Marketing strategist Idugboe says Africa has a potentially huge consumer base and companies such as Microsoft, Google and Samsung are paying attention.
“Africa today wants the same things the West already has or wants as well. They want [a] better life,” Idugboe said.
“You’re talking about a market that has over a billion people, a market that is young and growing,” said Nmachi Jidenma, founder of CP Africa, a website that focuses on the continent’s technology and socio-economic progress.

Jidenma said Investors interested in the continent are basing their decisions on an expected “exponential growth in the earning potential of the average African and the fact that conflict is going to continue to decline considerably in most African countries.”

“If these two conditions materialize over the next few decades,” she said, “what we would have is a continent that would be growing exponentially fast, with a young labor force and as a result, a thriving consumer market.”

Co-founder of ushahidi.com, David Kobia (R), accepts a Special Achievement award during the 15th annual Webby Awards in New York, June 13, 2011.
Co-founder of ushahidi.com, David Kobia (R), accepts a Special Achievement award during the 15th annual Webby Awards in New York, June 13, 2011.
Jidenma said these companies are looking to Africa as both a consumer of high-tech products and eventually a developer of innovative products that can be marketed to the rest of the world. She cited two African companies that already are successful innovators - Open Source platforms M-Pesa and Ushahidi.

M-Pesa is a mobile phone-based payment, money transfer and microfinancing service. Since its beginning in Nairobi, Kenya in 2007, it has expanded operations to more than 154 countries.

Ushahidi is a crowdsourcing website that relies on user reports to map incidents of violence. It got started in Nairobi in 2008 to track post-election violence in Kenya and has since been used track Kenya’s peace efforts and to help locate survivors under the rubble of Haiti’s 2010 earthquake.

“What makes Ushahidi so inspiring is that it was started by Kenyans for Kenya,” said Jidenma. “It has become a perfect example of what it takes to develop Africa solutions for African problems and how to export these solutions to other areas of the world.”

These two tech companies aside, Jidenma acknowledged that Africa is still not where it needs to be in high-tech development.

She said companies such as Google are working with telecommunications providers and universities to help make the Internet more useful to Africans. And Microsoft has recently announced its 4Afrika initiative in Tanzania, where it is teaming up with local companies to provide broadband Internet access to the University of Dar es Salaam. The company is also working with banks to help African students get loans to buy computer hardware using its Windows 8 operating system.

No yet 'ripe for picking'

But large parts of Africa lack adequate basic utilities and infrastructure, so even optimists like Walker, the IDC research director, warn that Africa’s market potential is not yet “ripe for picking.”

What’s needed to fix that, Walker said, is a collaborative approach between African companies and the high-tech multinationals.
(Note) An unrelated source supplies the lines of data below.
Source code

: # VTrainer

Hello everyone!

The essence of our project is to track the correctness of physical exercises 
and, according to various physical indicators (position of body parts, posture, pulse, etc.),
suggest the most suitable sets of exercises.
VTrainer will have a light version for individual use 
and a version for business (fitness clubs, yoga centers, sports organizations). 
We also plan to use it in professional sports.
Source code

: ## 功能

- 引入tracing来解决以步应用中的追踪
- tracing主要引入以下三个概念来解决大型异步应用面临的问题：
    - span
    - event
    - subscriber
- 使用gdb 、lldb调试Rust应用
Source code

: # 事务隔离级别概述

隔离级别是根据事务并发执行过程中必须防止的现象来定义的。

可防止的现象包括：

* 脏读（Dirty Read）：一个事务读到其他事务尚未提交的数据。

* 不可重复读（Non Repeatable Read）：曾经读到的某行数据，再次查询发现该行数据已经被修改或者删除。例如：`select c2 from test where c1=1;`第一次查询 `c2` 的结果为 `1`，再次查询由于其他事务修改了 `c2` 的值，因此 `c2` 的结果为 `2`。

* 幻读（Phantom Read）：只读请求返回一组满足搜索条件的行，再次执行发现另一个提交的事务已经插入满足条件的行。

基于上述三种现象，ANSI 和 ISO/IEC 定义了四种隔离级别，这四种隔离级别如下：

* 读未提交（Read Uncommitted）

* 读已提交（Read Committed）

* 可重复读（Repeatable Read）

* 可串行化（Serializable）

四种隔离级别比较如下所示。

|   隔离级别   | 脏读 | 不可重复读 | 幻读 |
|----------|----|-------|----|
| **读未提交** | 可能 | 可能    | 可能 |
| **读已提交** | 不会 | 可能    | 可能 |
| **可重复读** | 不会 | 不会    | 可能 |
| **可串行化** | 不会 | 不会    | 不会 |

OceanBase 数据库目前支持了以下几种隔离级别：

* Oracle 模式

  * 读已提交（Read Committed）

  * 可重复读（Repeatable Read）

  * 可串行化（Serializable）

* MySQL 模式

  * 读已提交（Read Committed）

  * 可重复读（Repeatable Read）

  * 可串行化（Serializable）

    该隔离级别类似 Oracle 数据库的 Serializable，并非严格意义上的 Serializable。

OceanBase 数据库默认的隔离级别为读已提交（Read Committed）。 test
And both sides, he said, need to understand that “it’s not going to be all moonlight and roses along the way.”

Idugboe said the Chinese were the first to take advantage of the opportunities.

“Chinese companies are willing to give a certain quota of the labor force to the local market and give ownership stake to the local market for them to operate, so that you get an incentive as well,” Idugboe said. “And the governments are really catching up to that … kind of initiative and [it] is becoming common ground.”